Jerusalem is only an hours drive from Tel Aviv. And driving into the city, one immediately thinks one is in a different country. While in Tel Aviv, people were walking around like in any Western country, here the contrast is stark and visible on each street corner, on each bus stop. Ultra orthodox jews everywhere. The men recongnizable by their black outfits, two long temple locks, Kippa or other head coverings, knotted strings hanging from their trousers and the women in very demure attire. Always wearing a black, long skirt, head scarf or often a wig, no bare skin. It seems to be true what the Israelis say: Party in Tel Aviv, Pray in Jerusalem and work in Haifa.

We parked our car close to the Damascus gate, one of the most beautiful gates leading into the city and only a few minutes walk to our hotel. Ordinary folks have to walk into the old town, as the streets are very narrow and through many only little motorbikes can pass. Walking through Damascus Gate felt like walking back centuries. At 3 PM the narrow street was bustling with pedestrians, little market stalls right and left, offering their wares, and oriental smells wafting throughout. It“s the middle of Muslim quarter and you can feel the energizing atmosphere of people milling about shopping.

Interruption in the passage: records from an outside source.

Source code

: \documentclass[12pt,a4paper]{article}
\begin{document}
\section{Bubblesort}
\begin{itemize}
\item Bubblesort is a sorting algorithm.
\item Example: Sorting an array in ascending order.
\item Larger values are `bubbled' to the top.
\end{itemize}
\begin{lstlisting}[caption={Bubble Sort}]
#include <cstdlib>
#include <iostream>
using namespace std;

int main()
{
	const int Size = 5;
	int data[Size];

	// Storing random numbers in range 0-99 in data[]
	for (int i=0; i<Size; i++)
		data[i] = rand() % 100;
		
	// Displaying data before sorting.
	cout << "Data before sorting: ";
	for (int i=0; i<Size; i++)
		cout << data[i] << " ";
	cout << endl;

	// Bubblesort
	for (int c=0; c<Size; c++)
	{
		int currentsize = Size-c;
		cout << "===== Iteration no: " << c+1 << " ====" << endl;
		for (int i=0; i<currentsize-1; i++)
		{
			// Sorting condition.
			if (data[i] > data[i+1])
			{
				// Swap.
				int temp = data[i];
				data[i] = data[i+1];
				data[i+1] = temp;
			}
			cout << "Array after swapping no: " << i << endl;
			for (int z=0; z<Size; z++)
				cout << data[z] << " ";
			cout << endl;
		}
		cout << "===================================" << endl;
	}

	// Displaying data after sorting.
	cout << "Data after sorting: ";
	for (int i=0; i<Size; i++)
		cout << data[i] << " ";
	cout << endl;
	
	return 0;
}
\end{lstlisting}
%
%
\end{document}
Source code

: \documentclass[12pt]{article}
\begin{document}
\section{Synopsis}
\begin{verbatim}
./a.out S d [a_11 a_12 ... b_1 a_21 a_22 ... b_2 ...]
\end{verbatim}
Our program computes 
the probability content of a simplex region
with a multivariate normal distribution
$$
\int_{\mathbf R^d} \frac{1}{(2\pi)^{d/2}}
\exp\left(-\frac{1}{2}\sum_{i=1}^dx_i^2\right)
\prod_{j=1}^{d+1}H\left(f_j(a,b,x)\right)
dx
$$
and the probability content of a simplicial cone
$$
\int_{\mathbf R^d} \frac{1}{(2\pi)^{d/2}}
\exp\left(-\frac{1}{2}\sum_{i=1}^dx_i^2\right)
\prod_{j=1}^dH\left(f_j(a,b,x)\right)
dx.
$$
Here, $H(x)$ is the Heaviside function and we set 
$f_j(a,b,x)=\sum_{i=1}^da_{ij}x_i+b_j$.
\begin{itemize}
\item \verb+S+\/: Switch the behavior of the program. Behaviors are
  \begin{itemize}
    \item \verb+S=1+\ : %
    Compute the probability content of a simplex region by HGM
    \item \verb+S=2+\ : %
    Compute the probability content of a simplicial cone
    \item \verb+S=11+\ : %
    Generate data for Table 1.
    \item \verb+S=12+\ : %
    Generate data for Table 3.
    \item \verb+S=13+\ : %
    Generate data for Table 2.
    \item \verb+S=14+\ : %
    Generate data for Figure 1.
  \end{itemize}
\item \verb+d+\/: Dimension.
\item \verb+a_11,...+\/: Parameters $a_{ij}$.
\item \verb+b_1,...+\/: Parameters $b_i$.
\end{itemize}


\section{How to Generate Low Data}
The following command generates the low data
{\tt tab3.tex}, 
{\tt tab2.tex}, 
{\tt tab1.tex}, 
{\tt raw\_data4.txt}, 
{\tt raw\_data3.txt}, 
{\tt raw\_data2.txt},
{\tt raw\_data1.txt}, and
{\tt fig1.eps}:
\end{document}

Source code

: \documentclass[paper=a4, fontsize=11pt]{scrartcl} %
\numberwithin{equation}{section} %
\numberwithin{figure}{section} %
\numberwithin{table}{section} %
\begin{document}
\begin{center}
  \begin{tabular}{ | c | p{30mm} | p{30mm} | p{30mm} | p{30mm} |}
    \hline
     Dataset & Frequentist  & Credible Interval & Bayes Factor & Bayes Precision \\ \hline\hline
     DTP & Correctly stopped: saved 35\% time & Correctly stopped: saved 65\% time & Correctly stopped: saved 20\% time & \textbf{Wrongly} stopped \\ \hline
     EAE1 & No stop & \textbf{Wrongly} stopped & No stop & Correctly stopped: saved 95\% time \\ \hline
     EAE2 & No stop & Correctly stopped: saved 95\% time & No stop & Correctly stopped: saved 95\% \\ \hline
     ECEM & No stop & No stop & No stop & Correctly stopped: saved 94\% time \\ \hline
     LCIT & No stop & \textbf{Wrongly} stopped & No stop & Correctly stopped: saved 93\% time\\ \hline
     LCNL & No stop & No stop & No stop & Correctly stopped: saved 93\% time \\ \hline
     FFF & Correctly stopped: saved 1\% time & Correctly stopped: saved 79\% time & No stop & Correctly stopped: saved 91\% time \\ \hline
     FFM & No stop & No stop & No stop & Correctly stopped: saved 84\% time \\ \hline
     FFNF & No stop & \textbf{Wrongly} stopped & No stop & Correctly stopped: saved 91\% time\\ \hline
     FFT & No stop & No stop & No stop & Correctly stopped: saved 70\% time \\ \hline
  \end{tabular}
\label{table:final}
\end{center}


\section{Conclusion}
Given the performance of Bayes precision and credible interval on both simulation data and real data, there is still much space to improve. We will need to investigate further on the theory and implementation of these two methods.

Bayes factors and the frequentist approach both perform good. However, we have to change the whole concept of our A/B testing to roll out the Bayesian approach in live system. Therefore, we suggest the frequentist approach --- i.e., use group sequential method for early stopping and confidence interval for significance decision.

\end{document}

We were lucky to get rooms in the Austrian Hospice, a jewel of a large historic building, beautifully kept in excellent shape and supported by an army of Christian volunteers who are here for a few months in exchange for a memorable and humbling exprience living in such memorable surroundings. The Austrian Hospice is a catholic pilgrim guest house run by the archdiocese of Vienna … and many volunteers. It is weird to get served Meindl Coffee, see Schnitzel on the menu and being served a Linzer Torte as dessert. The rooms are large and basic, what was good for the Kaiser Franz Josef I was certainly good enough for us. Plenty of European nobles stayed here when visiting the holy land.

More pictures here.
After checking in and looking at a very nice sunset to come, we decided to head out immediately to a high point from where we could have a good view of the old town and the dome of the rock bathed in golden light. Chris was here several times so he knew that the tower of the redeemer church was the best spot for great sunset views. Seems still a secret, as we were the only ones climbing up hundreds of narrow steps until the top platform. But it was well worth it. The views from atop were stunning. The dome of the rock glinting golden in the distance, the Mount of Olives serving as a perfect backdrop. We“ll get back to the dome in tomorrows post.

It is hard to top that sunset view. But equally memorable was our visit if the church of the holy sepulchre. What a strange constellation. Four different christian fractions share the same grounds and churches in very complex ways. First the Etiopian Christians, we went through the back door of the little Ethiopian church.

The Ethiopians were originally not part of the main movement but still wanted to partake. They therefore settled on the roof of the main church with two little chapels like an add on to the main church. The three parties controlling the church now are the Franciscans representing the roman catholic strain, the Armenian apostolic church, and the greek orthodox church. Each of the confessions has areas and times for prayer in the main church and when one confession leaves, the other has many ritiuals to „purge“ the air before their disciples arrive for prayer. When we were there the Franciscans were in charge.

The church itself is surprisingly vast inside with many side rooms and chapels dedicated to various Saints. Here is where Jesus is said to be crucified, taken off the cross to be prepared for burial and also where he was buried and resurrected again.


One could clearly see how deeply emotional many of the visitors were to be here in person at the very place where they had read and heard so much about during their lives.
We spend quite a long time wandering through the different rooms and parts of the church, before making our way outside and down to the westen wall. It is amazing to pass from one religion to another in a mere few hundred meters. Black robed jews – men and women – flooded to the western wall, down by the temple mountain. A sea of black with the occasional colorful tourist bobbing their head out of the masses, It was prayer time and the western wall was packed several rows deep with people. Men on the larger left part and women on the smaller right side of the wall. With my blond hair and trousers I felt a bit out of place, but I did not feel uncomfortable.

Then at 5 PM the Muezzin started calling and all three big religions felt condensed into one city with so much history, living side by side sometimes peacefully, sometimes not. And that“s how it was for hundreds of years and probably will be for the next hundred years.
Tired from all the up and down walking across town, we decided to have dinner at the Austrian Hospice and settle into bed early. What a memorable first day!